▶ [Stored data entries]
========================================

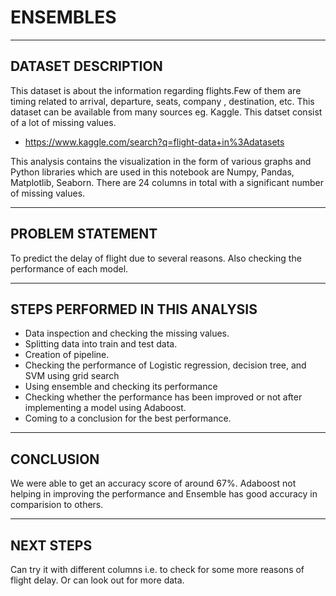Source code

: # ENSEMBLES
_____________________________________________________________________________________________________________________________________________________________________________
## DATASET DESCRIPTION
This dataset is about the information regarding flights.Few of them are timing related to arrival, departure, seats, company , destination, etc. This dataset can be available from many sources eg. Kaggle. This datset consist of a lot of missing values.
- https://www.kaggle.com/search?q=flight-data+in%3Adatasets

This analysis contains the visualization in the form of various graphs and Python libraries which are used in this notebook are Numpy, Pandas, Matplotlib, Seaborn. There are 24 columns in total with a significant number of missing values.
_____________________________________________________________________________________________________________________________________________________________________________
## PROBLEM STATEMENT
To predict the delay of flight due to several reasons. Also checking the performance of each model.
_____________________________________________________________________________________________________________________________________________________________________________
## STEPS PERFORMED IN THIS ANALYSIS
- Data inspection and checking the missing values.
- Splitting data into train and test data.
- Creation of pipeline.
- Checking the performance of Logistic regression, decision tree, and SVM using grid search
- Using ensemble and checking its performance
- Checking whether the performance has been improved or not after implementing a model using Adaboost.
- Coming to a conclusion for the best performance.
_____________________________________________________________________________________________________________________________________________________________________________
## CONCLUSION
We were able to get an accuracy score of around 67%. Adaboost not helping in improving the performance and Ensemble has good accuracy in comparision to others.
______________________________________________________________________________________________________________________________________________________________________________
## NEXT STEPS
Can try it with different columns i.e. to check for some more reasons of flight delay. Or can look out for more data.


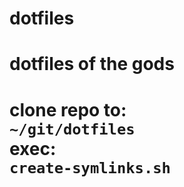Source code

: # dotfiles
<h1>dotfiles of the gods<h1/>

clone repo to:<br>
<code>~/git/dotfiles</code><br>
exec:<br>
<code>create-symlinks.sh</code>
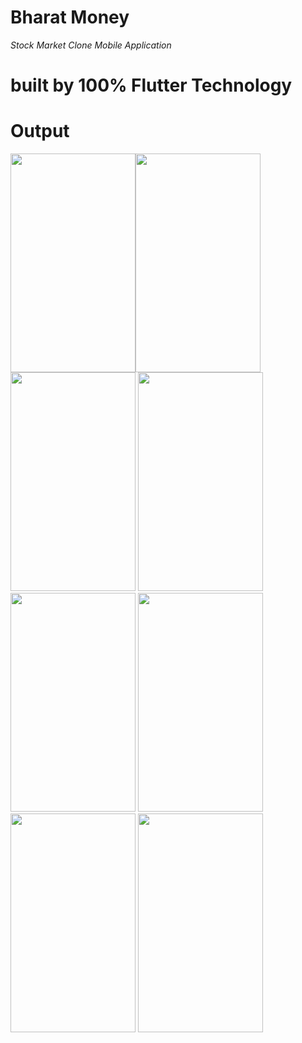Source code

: # Bharat Money
<i>Stock Market Clone Mobile Application</i> 
# built by 100% Flutter Technology 

# Output

<img src="https://user-images.githubusercontent.com/64003300/179345977-5bf34458-2530-4697-9f3f-4229f360dbef.PNG" width="200" height="350" /><img src="https://user-images.githubusercontent.com/64003300/179346036-e0aa0db1-ac7c-484b-9eb9-1f3fed081d84.PNG" width="200" height="350" /><img src="https://user-images.githubusercontent.com/64003300/179346231-33ac7e40-b85c-4301-b734-9888b4c32c2a.PNG" width="200" height="350" />
<img src="" width="200" height="350" />
<img src="" width="200" height="350" />
<img src="" width="200" height="350" />
<img src="" width="200" height="350" />
<img src="" width="200" height="350" />


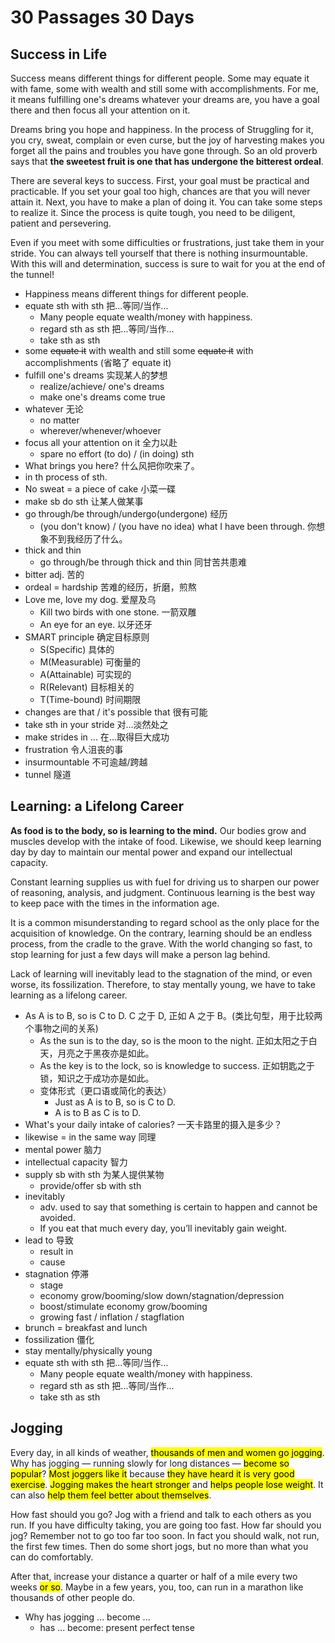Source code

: # 30 Passages 30 Days

## Success in Life

Success means different things for different people. Some may equate it with fame, some with wealth and still some with accomplishments. For me, it means fulfilling one's dreams whatever your dreams are, you have a goal there and then focus all your attention on it.

Dreams bring you hope and happiness. In the process of Struggling for it, you cry, sweat, complain or even curse, but the joy of harvesting makes you forget all the pains and troubles you have gone through. So an old proverb says that **the sweetest fruit is one that has undergone the bitterest ordeal**.

There are several keys to success. First, your goal must be practical and practicable. If you set your goal too high, chances are that you will never attain it. Next, you have to make a plan of doing it. You can take some steps to realize it. Since the process is quite tough, you need to be diligent, patient and persevering.

Even if you meet with some difficulties or frustrations, just take them in your stride. You can always tell yourself that there is nothing insurmountable. With this will and determination, success is sure to wait for you at the end of the tunnel!

- Happiness means different things for different people. 
- equate sth with sth 把...等同/当作...
    - Many people equate wealth/money with happiness.
    - regard sth as sth 把...等同/当作...
    - take sth as sth 
- some ~~equate it~~ with wealth and still some ~~equate it~~ with accomplishments (省略了 equate it)
- fulfill one's dreams 实现某人的梦想
    - realize/achieve/ one's dreams
    - make one's dreams come true
- whatever 无论
    - no matter
    - wherever/whenever/whoever
- focus all your attention on it 全力以赴
    - spare no effort (to do) / (in doing) sth
- What brings you here? 什么风把你吹来了。
- in th process of sth. 
- No sweat = a piece of cake 小菜一碟
- make sb do sth 让某人做某事
- go through/be through/undergo(undergone) 经历
    - (you don't know) / (you have no idea) what I have been through. 你想象不到我经历了什么。
- thick and thin
    - go through/be through thick and thin 同甘苦共患难
- bitter adj. 苦的
- ordeal = hardship 苦难的经历，折磨，煎熬
- Love me, love my dog. 爱屋及乌
    - Kill two birds with one stone. 一箭双雕
    - An eye for an eye. 以牙还牙
- SMART principle 确定目标原则
    - S(Specific) 具体的
    - M(Measurable) 可衡量的
    - A(Attainable) 可实现的
    - R(Relevant) 目标相关的
    - T(Time-bound) 时间期限
- changes are that / it's possible that 很有可能
- take sth in your stride 对...淡然处之
- make strides in ... 在...取得巨大成功
- frustration 令人沮丧的事
- insurmountable 不可逾越/跨越
- tunnel 隧道


## Learning: a Lifelong Career

**As food is to the body, so is learning to the mind.** Our bodies grow and muscles develop with the intake of food. Likewise, we should keep learning day by day to maintain our mental power and expand our intellectual capacity.

Constant learning supplies us with fuel for driving us to sharpen our power of reasoning, analysis, and judgment. Continuous learning is the best way to keep pace with the times in the information age.

It is a common misunderstanding to regard school as the only place for the acquisition of knowledge. On the contrary, learning should be an endless process, from the cradle to the grave. With the world changing so fast, to stop learning for just a few days will make a person lag behind.

Lack of learning will inevitably lead to the stagnation of the mind, or even worse, its fossilization. Therefore, to stay mentally young, we have to take learning as a lifelong career.

- As A is to B, so is C to D. C 之于 D, 正如 A 之于 B。(类比句型，用于比较两个事物之间的关系)
    - As the sun is to the day, so is the moon to the night. 正如太阳之于白天，月亮之于黑夜亦是如此。
    - As the key is to the lock, so is knowledge to success. 正如钥匙之于锁，知识之于成功亦是如此。
    - 变体形式（更口语或简化的表达）
        - Just as A is to B, so is C to D.
        - A is to B as C is to D.
- What's your daily intake of calories? 一天卡路里的摄入是多少？
- likewise = in the same way 同理
- mental power 脑力
- intellectual capacity 智力
- supply sb with sth 为某人提供某物
    - provide/offer sb with sth
- inevitably 
  - adv. used to say that something is certain to happen and cannot be avoided.
  - If you eat that much every day, you’ll inevitably gain weight.
- lead to 导致
  - result in
  - cause
- stagnation 停滞
  - stage 
  - economy grow/booming/slow down/stagnation/depression
  - boost/stimulate economy grow/booming
  - growing fast / inflation / stagflation
- brunch = breakfast and lunch
- fossilization 僵化
- stay mentally/physically young
- equate sth with sth 把...等同/当作...
    - Many people equate wealth/money with happiness.
    - regard sth as sth 把...等同/当作...
    - take sth as sth


## Jogging

Every day, in all kinds of weather, <mark>thousands of men and women go jogging</mark>. Why has jogging — running slowly for long distances — <mark>become so popular</mark>? <mark>Most joggers like it</mark> because <mark>they have heard it is very good exercise</mark>. <mark>Jogging makes the heart stronger</mark> and <mark>helps people lose weight</mark>. It can also <mark>help them feel better about themselves</mark>.

How fast should you go? Jog with a friend and talk to each others as you run. If you have difficulty taking, you are going too fast. How far should you jog? Remember not to go too far too soon. In fact you should walk, not run, the first few times. Then do some short jogs, but no more than what you can do comfortably.

After that, increase your distance a quarter or half of a mile every two weeks <mark>or so</mark>. Maybe in a few years, you, too, can run in a marathon like thousands of other people do.

- Why has jogging ... become ...
  - has ... become: present perfect tense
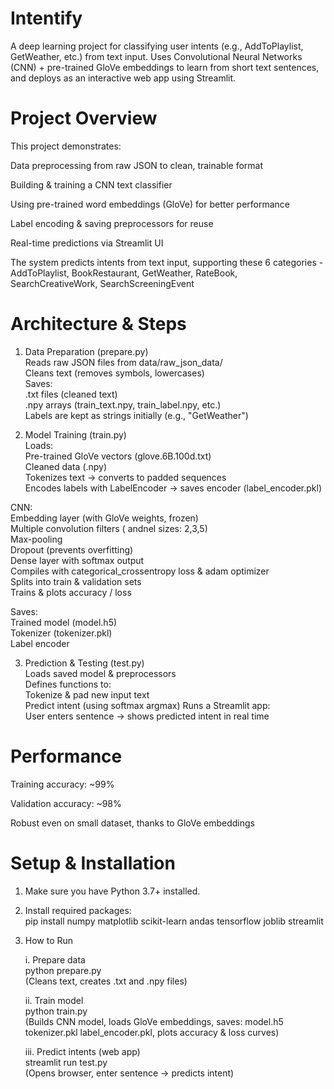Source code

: # Intentify

A deep learning project for classifying user intents (e.g., AddToPlaylist, GetWeather, etc.) from text input. Uses Convolutional Neural Networks (CNN) + pre-trained GloVe embeddings to learn from short text sentences, and deploys as an interactive web app using Streamlit.

# Project Overview

This project demonstrates:

Data preprocessing from raw JSON to clean, trainable format

Building & training a CNN text classifier

Using pre-trained word embeddings (GloVe) for better performance

Label encoding & saving preprocessors for reuse

Real-time predictions via Streamlit UI

The system predicts intents from text input, supporting these 6 categories - AddToPlaylist, BookRestaurant, GetWeather, RateBook, SearchCreativeWork, SearchScreeningEvent

# Architecture & Steps

1. Data Preparation (prepare.py)  
Reads raw JSON files from data/raw_json_data/  
Cleans text (removes symbols, lowercases)  
Saves:  
.txt files (cleaned text)  
.npy arrays (train_text.npy, train_label.npy, etc.)  
Labels are kept as strings initially (e.g., "GetWeather")

2. Model Training (train.py)  
Loads:  
Pre-trained GloVe vectors (glove.6B.100d.txt)  
Cleaned data (.npy)  
Tokenizes text -> converts to padded sequences  
Encodes labels with LabelEncoder → saves encoder (label_encoder.pkl)

CNN:  
Embedding layer (with GloVe weights, frozen)  
Multiple convolution filters ( andnel sizes: 2,3,5)  
Max-pooling  
Dropout (prevents overfitting)  
Dense layer with softmax output  
Compiles with categorical_crossentropy loss & adam optimizer  
Splits into train & validation sets  
Trains & plots accuracy / loss

Saves:  
Trained model (model.h5)  
Tokenizer (tokenizer.pkl)  
Label encoder

3. Prediction & Testing (test.py)  
Loads saved model & preprocessors  
Defines functions to:  
Tokenize & pad new input text  
Predict intent (using softmax argmax) 
Runs a Streamlit app:  
User enters sentence → shows predicted intent in real time

# Performance

Training accuracy: ~99%

Validation accuracy: ~98%

Robust even on small dataset, thanks to GloVe embeddings

# Setup & Installation

1. Make sure you have Python 3.7+ installed.

2. Install required packages:  
pip install numpy matplotlib scikit-learn  andas tensorflow joblib streamlit

3. How to Run

    i. Prepare data  
    python prepare.py  
    (Cleans text, creates .txt and .npy files)
    
    ii. Train model  
    python train.py  
    (Builds CNN model, loads GloVe embeddings, saves: model.h5 tokenizer.pkl label_encoder.pkl, plots accuracy & loss curves)
    
    iii. Predict intents (web app)  
    streamlit run test.py  
    (Opens browser, enter sentence -> predicts intent)
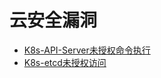 # 云安全漏洞

* [K8s-API-Server未授权命令执行](cloud/K8s-API-Server未授权命令执行.md)
* [K8s-etcd未授权访问](cloud/K8s-etcd未授权访问.md)
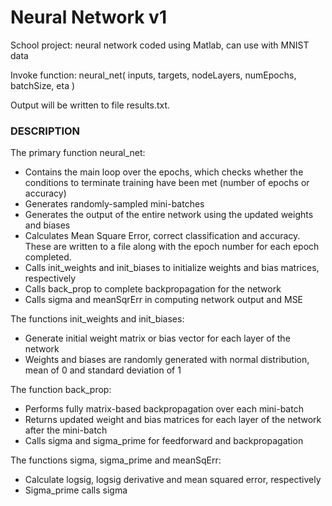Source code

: # Neural Network v1
School project: neural network coded using Matlab, can use with MNIST data

Invoke function: neural_net( inputs, targets, nodeLayers, numEpochs, batchSize, eta )

Output will be written to file results.txt.


### DESCRIPTION

The primary function neural_net:
- Contains the main loop over the epochs, which checks whether the conditions to terminate training have been met (number of epochs or accuracy)
- Generates randomly-sampled mini-batches
- Generates the output of the entire network using the updated weights and biases
- Calculates Mean Square Error, correct classification and accuracy. These are written to a file along with the epoch number for each epoch completed.
- Calls init_weights and init_biases to initialize weights and bias matrices, respectively
- Calls back_prop to complete backpropagation for the network
- Calls sigma and meanSqrErr in computing network output and MSE

The functions init_weights and init_biases:
- Generate initial weight matrix or bias vector for each layer of the network
- Weights and biases are randomly generated with normal distribution, mean of 0 and standard deviation of 1

The function back_prop:
- Performs fully matrix-based backpropagation over each mini-batch
- Returns updated weight and bias matrices for each layer of the network after the mini-batch
- Calls sigma and sigma_prime for feedforward and backpropagation

The functions sigma, sigma_prime and meanSqErr:
- Calculate logsig, logsig derivative and mean squared error, respectively
- Sigma_prime calls sigma
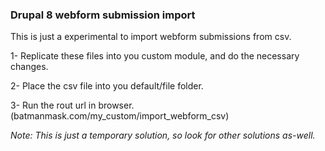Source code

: <h3>Drupal 8 webform submission import</h3>
<p>This is just a experimental to import webform submissions from csv.</p>
<p>1- Replicate these files into you custom module, and do the necessary changes.</p>
<p>2- Place the csv file into you default/file folder.</p>
<p>3- Run the rout url in browser. (batmanmask.com/my_custom/import_webform_csv)</p>
<p><i>Note: This is just a temporary solution, so look for other solutions as-well.</i></p>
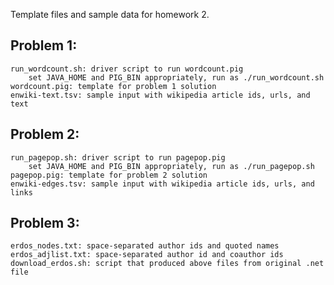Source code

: Template files and sample data for homework 2.

## Problem 1:

	run_wordcount.sh: driver script to run wordcount.pig
		set JAVA_HOME and PIG_BIN appropriately, run as ./run_wordcount.sh
	wordcount.pig: template for problem 1 solution
	enwiki-text.tsv: sample input with wikipedia article ids, urls, and text

## Problem 2:

	run_pagepop.sh: driver script to run pagepop.pig
		set JAVA_HOME and PIG_BIN appropriately, run as ./run_pagepop.sh
	pagepop.pig: template for problem 2 solution
	enwiki-edges.tsv: sample input with wikipedia article ids, urls, and links

## Problem 3:

	erdos_nodes.txt: space-separated author ids and quoted names
	erdos_adjlist.txt: space-separated author id and coauthor ids
	download_erdos.sh: script that produced above files from original .net file
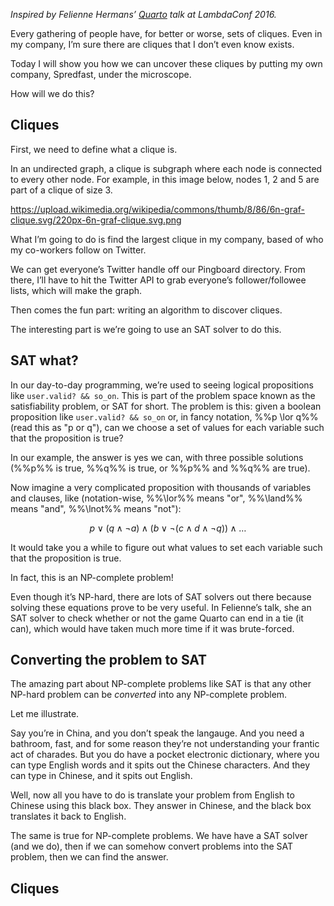 <!--PREAMBLE
postTitle: "SAT in Haskell"
date: 2016-06-04
draft: true
tags:
  - programming-languages
-->

*Inspired by Felienne Hermans’ [Quarto](https://github.com/Felienne/Quarto) talk at LambdaConf 2016.*

Every gathering of people have, for better or worse, sets of cliques. Even in my company, I’m sure there are cliques that I don’t even know exists.

Today I will show you how we can uncover these cliques by putting my own company, Spredfast, under the microscope.

How will we do this?

## Cliques

First, we need to define what a clique is.

In an undirected graph, a clique is subgraph where each node is connected to every other node. For example, in this image below, nodes 1, 2 and 5 are part of a clique of size 3.

https://upload.wikimedia.org/wikipedia/commons/thumb/8/86/6n-graf-clique.svg/220px-6n-graf-clique.svg.png

What I’m going to do is find the largest clique in my company, based of who my co-workers follow on Twitter.

We can get everyone’s Twitter handle off our Pingboard directory. From there, I’ll have to hit the Twitter API to grab everyone’s follower/followee lists, which will make the graph.

Then comes the fun part: writing an algorithm to discover cliques.

The interesting part is we’re going to use an SAT solver to do this.

## SAT what?

In our day-to-day programming, we’re used to seeing logical propositions like `user.valid? && so_on`. This is part of the problem space known as the satisfiability problem, or SAT for short. The problem is this: given a boolean proposition like `user.valid? && so_on` or, in fancy notation, %%p \\lor q%% (read this as "p or q"), can we choose a set of values for each variable such that the proposition is true?

In our example, the answer is yes we can, with three possible solutions (%%p%% is true, %%q%% is true, or %%p%% and %%q%% are true).

Now imagine a very complicated proposition with thousands of variables and clauses, like (notation-wise, %%\\lor%% means "or", %%\\land%% means "and", %%\\lnot%% means "not"):

$$
p \lor (q \land \lnot a) \land (b \lor \lnot (c \land d \land \lnot q)) \land \ldots
$$

It would take you a while to figure out what values to set each variable such that the proposition is true.

In fact, this is an NP-complete problem!

Even though it’s NP-hard, there are lots of SAT solvers out there because solving these equations prove to be very useful. In Felienne’s talk, she an SAT solver to check whether or not the game Quarto can end in a tie (it can), which would have taken much more time if it was brute-forced.

## Converting the problem to SAT

The amazing part about NP-complete problems like SAT is that any other NP-hard problem can be *converted* into any NP-complete problem.

Let me illustrate.

Say you’re in China, and you don’t speak the langauge. And you need a bathroom, fast, and for some reason they’re not understanding your frantic act of charades. But you do have a pocket electronic dictionary, where you can type English words and it spits out the Chinese characters. And they can type in Chinese, and it spits out English.

Well, now all you have to do is translate your problem from English to Chinese using this black box. They answer in Chinese, and the black box translates it back to English.

The same is true for NP-complete problems. We have have a SAT solver (and we do), then if we can somehow convert problems into the SAT problem, then we can find the answer.

## Cliques


<script type="text/x-mathjax-config">
MathJax.Hub.Config({
  tex2jax: {
    inlineMath: [['$','$'], ['\\(','\\)'], ['%%', '%%']],
    displayMath: [['$$','$$'], ["\\[","\\]"], ['%%%', '%%%']]
  }
});
</script>
<script type="text/javascript" async src="//cdn.mathjax.org/mathjax/latest/MathJax.js?config=TeX-MML-AM_CHTML">
</script>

========================================

▶ [What is being asked]
Please give back, exactly as it stands above, the stretch from the line with "First, we need to define what a clique is." through the line with "In our day-to-day", and no line outside it.

▶ [Result of this task]
First, we need to define what a clique is.

In an undirected graph, a clique is subgraph where each node is connected to every other node. For example, in this image below, nodes 1, 2 and 5 are part of a clique of size 3.

https://upload.wikimedia.org/wikipedia/commons/thumb/8/86/6n-graf-clique.svg/220px-6n-graf-clique.svg.png

What I’m going to do is find the largest clique in my company, based of who my co-workers follow on Twitter.

We can get everyone’s Twitter handle off our Pingboard directory. From there, I’ll have to hit the Twitter API to grab everyone’s follower/followee lists, which will make the graph.

Then comes the fun part: writing an algorithm to discover cliques.

The interesting part is we’re going to use an SAT solver to do this.

## SAT what?

In our day-to-day programming, we’re used to seeing logical propositions like `user.valid? && so_on`. This is part of the problem space known as the satisfiability problem, or SAT for short. The problem is this: given a boolean proposition like `user.valid? && so_on` or, in fancy notation, %%p \\lor q%% (read this as "p or q"), can we choose a set of values for each variable such that the proposition is true?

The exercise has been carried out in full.